Susan Sontag en su ensayo “Regarding the pain of others” se pregunta por el propósito de las imágenes que muestran el dolor y el sufrimiento humanos. Busca una explicación para entender por qué las creamos y las producimos. Los testimonios de la guerra son una manera de crear imágenes de dolor y sufrimiento: “me acuerdo tanto de Luis Debia Gómez. Le dije ‘venga, vamos a trabajar a una finca para que usted la cuide. ¿Sabe manejar un arma?’. Cuando le fui a pasar la pistola estaba asustado. Yo ya sabía que lo iban a asesinar.” Las narraciones que escuchamos en la audiencia pública de la Jurisdicción Especial para la Paz tienen el propósito de reconocer los hechos, de aportar a la verdad y de hacer justicia.
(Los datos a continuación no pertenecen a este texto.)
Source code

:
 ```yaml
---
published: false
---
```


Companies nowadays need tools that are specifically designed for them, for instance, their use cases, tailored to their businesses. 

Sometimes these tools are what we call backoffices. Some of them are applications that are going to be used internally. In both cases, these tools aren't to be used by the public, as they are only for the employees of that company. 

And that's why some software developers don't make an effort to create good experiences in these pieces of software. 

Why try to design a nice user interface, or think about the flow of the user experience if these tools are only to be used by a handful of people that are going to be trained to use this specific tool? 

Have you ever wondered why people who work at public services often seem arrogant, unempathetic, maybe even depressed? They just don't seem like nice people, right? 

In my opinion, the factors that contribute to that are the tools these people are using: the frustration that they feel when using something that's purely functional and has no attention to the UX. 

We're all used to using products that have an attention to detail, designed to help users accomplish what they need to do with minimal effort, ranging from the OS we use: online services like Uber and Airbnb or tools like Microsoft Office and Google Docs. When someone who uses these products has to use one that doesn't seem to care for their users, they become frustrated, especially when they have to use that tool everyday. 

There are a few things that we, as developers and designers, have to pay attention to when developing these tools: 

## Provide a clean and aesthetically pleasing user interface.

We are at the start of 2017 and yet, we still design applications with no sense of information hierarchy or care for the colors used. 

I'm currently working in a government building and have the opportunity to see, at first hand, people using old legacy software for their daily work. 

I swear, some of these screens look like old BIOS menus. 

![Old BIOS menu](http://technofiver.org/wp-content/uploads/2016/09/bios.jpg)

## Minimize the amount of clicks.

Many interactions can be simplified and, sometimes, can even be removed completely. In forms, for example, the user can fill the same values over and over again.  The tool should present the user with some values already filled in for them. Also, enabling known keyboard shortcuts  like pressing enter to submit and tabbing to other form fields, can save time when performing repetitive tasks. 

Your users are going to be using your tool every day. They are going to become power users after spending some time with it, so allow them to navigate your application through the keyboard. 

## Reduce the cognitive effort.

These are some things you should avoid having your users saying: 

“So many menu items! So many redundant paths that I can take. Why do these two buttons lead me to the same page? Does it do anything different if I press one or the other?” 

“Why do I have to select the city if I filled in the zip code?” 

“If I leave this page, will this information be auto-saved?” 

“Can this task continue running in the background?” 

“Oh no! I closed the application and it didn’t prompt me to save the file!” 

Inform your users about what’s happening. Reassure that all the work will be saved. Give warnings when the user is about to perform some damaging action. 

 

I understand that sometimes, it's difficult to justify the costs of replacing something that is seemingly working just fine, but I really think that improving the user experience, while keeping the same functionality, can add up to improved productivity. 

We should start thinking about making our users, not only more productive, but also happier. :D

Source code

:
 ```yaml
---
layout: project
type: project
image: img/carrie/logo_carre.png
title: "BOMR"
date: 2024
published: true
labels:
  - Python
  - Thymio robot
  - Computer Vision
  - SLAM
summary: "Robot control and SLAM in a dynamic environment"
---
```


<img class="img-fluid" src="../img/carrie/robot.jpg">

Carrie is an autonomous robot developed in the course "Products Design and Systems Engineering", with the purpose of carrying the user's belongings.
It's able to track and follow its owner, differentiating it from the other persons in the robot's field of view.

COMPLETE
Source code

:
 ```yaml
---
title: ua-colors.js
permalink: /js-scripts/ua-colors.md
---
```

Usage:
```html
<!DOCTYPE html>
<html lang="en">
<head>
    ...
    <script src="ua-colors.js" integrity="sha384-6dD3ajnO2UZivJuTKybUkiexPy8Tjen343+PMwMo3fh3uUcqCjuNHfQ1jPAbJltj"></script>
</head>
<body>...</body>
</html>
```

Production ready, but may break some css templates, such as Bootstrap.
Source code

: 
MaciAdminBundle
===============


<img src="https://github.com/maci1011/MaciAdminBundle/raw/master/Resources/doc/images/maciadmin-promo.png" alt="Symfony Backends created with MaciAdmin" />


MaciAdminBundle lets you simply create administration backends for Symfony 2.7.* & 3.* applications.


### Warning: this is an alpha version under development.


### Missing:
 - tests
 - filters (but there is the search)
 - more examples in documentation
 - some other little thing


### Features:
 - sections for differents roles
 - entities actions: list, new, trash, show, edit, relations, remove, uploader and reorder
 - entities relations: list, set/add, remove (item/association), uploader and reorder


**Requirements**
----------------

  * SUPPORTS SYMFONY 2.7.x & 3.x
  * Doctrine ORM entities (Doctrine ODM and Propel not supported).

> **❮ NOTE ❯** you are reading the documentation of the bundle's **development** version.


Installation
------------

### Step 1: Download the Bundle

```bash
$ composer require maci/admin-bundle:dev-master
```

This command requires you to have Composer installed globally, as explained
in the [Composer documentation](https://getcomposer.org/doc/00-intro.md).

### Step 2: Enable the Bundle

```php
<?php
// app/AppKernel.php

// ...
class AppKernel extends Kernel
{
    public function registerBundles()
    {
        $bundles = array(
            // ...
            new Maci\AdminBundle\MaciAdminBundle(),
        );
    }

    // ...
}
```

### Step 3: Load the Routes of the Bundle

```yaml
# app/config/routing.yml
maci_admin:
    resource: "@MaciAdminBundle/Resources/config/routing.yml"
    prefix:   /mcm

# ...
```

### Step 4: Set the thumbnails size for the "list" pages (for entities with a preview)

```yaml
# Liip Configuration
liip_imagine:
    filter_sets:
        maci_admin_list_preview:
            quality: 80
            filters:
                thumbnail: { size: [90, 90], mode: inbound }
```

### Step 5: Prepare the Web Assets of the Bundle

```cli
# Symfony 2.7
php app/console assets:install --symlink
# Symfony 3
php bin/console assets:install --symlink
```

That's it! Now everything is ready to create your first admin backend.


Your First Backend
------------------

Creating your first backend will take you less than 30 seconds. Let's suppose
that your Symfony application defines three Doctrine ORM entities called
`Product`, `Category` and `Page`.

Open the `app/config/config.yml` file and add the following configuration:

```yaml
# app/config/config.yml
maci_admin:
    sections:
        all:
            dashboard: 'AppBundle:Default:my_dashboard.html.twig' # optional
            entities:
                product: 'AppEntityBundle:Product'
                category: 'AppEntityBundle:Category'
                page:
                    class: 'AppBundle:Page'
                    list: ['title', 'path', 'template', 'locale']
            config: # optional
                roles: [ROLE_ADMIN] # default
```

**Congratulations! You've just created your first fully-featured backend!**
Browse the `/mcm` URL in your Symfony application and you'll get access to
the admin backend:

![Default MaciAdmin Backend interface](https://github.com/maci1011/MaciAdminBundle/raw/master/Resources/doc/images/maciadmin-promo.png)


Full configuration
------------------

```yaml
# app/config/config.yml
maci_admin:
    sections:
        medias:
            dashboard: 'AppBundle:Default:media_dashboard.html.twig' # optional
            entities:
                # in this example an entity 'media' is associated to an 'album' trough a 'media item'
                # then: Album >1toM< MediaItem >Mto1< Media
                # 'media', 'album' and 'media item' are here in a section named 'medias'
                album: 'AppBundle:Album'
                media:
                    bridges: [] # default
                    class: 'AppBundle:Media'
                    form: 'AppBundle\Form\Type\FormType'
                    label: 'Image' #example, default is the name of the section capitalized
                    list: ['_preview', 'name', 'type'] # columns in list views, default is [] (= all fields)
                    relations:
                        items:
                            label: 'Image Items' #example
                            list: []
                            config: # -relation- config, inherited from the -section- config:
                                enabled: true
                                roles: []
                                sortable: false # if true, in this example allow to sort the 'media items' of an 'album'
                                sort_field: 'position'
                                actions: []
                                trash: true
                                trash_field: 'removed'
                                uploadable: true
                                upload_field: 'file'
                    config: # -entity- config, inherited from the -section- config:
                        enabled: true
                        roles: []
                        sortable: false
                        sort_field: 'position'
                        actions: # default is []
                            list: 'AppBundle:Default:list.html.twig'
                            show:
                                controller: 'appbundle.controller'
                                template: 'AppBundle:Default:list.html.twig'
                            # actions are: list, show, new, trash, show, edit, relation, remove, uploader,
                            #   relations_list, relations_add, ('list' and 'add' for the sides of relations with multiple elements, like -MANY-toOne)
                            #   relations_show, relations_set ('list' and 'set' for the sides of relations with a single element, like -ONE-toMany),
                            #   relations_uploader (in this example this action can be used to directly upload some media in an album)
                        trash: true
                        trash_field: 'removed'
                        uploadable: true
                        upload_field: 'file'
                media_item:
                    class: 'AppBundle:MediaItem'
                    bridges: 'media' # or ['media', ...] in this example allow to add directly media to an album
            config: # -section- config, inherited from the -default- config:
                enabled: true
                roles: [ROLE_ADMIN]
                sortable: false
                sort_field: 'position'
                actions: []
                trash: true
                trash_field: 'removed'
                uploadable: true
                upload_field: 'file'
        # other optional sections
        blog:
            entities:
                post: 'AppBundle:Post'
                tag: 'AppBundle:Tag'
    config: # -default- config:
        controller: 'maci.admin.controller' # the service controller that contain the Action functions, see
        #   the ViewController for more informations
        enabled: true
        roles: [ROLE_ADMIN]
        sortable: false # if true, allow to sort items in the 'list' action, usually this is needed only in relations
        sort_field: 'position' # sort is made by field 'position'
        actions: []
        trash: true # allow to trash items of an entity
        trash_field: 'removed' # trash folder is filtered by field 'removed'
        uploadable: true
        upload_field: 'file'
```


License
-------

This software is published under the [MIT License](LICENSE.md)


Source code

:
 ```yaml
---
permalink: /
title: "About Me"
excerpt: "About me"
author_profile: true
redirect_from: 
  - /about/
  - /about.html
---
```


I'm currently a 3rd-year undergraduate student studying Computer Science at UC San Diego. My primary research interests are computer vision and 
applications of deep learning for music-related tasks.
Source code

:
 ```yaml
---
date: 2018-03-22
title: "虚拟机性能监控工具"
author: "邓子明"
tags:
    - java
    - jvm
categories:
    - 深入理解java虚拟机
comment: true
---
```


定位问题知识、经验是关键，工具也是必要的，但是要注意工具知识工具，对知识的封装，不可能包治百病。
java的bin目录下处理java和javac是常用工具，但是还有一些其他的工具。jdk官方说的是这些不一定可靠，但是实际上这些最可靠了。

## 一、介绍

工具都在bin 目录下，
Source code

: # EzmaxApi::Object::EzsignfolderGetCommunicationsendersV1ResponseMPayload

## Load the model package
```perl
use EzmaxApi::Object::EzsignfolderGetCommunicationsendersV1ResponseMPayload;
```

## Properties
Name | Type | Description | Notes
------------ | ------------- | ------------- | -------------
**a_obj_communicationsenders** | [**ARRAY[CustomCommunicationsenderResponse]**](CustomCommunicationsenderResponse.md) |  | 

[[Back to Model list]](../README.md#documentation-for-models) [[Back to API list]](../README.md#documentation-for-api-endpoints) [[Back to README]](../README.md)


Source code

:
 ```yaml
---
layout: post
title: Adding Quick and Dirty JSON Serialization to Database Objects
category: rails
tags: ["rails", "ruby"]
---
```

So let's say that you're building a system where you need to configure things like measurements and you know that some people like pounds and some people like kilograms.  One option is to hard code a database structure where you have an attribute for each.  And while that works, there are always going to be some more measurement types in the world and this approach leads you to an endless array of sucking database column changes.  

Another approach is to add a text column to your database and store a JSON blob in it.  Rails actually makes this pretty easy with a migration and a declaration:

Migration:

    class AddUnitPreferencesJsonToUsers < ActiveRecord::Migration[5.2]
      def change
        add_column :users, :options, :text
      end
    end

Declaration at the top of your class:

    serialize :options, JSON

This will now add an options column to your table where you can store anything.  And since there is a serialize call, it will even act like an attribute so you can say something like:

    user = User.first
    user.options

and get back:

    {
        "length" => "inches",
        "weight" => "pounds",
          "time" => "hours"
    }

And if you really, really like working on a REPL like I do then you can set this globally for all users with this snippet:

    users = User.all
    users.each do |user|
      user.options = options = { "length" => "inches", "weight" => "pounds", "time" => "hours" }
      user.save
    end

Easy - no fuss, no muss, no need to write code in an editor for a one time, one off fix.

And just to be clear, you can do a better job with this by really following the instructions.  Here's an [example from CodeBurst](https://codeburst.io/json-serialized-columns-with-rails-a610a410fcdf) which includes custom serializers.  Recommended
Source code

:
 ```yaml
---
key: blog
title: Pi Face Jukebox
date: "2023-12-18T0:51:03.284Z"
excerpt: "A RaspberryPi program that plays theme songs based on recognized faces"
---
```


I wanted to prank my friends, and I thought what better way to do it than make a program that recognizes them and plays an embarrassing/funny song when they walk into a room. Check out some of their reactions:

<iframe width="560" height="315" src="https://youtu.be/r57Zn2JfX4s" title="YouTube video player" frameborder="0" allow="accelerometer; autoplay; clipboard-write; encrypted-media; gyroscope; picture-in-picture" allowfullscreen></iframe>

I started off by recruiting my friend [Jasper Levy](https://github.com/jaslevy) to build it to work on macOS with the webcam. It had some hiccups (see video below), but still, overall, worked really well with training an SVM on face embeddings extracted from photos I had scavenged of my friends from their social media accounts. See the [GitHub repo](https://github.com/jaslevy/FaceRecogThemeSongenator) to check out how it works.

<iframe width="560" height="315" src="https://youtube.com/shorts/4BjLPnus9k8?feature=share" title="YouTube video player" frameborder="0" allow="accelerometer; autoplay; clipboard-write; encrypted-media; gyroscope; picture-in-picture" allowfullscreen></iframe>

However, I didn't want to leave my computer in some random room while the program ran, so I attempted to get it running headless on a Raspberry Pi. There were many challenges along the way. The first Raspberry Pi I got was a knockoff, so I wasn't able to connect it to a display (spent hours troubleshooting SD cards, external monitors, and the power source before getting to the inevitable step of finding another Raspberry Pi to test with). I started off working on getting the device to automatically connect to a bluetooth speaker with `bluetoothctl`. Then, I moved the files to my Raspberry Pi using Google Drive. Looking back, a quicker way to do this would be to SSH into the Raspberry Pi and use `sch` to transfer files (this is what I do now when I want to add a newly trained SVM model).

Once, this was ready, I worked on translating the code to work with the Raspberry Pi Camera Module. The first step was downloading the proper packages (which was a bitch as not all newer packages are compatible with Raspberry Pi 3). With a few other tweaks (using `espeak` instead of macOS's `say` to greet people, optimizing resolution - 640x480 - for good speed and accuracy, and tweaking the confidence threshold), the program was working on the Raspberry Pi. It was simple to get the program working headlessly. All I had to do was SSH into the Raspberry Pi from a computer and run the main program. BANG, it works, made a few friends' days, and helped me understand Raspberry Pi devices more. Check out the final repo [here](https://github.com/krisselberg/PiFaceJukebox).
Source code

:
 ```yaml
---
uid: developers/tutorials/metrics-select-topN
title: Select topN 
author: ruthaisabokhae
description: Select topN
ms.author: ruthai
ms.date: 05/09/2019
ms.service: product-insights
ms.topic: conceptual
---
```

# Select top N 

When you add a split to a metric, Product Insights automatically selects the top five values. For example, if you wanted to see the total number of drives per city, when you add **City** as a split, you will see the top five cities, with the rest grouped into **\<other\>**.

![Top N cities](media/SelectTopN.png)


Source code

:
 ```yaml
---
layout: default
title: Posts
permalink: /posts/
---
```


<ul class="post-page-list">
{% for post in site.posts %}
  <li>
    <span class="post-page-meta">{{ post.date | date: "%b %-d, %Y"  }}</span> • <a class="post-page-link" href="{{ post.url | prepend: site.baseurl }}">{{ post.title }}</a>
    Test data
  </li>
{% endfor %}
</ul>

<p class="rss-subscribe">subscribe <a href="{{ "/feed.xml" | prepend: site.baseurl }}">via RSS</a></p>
Pero es difícil pensar que no tengan, además, el propósito de romper la apatía y unirnos en el vacío del dolor compartido. Quiero detenerme en esto: no pretendo que los relatos generen compasión sino que sean un punto de encuentro. Sentir compasión es relativamente simple, es, además, lo que se espera de un buen cristiano. Establecer relaciones complejas que vinculen las decisiones y acciones de una persona que se considera buena con resultados nefastos, como los asesinatos del ejército, es algo diferente y más difícil, pero es nuestro deber ciudadano si queremos lograr la reconciliación.

Sontag propone una reflexión lúcida sobre esto: la falsa proximidad que generan las imágenes, en este caso los relatos, entre la audiencia privilegiada y quienes sufrieron el daño, mistifica su relación con el poder. Cuando una persona siente compasión, dice Sontag, proclama su inocencia y también su impotencia. Por eso, ella propone que en lugar de compadecernos deberíamos pensar en cómo nuestros privilegios se relacionan con el sufrimiento de los demás: conectar nuestra experiencia con la de ellos.

¿Por qué algunas personas permanecen inconmovibles frente a lo narrado en la audiencia de la JEP? Tal vez porque se niegan a reconocer que en alguna medida tienen algo que ver con el desastre.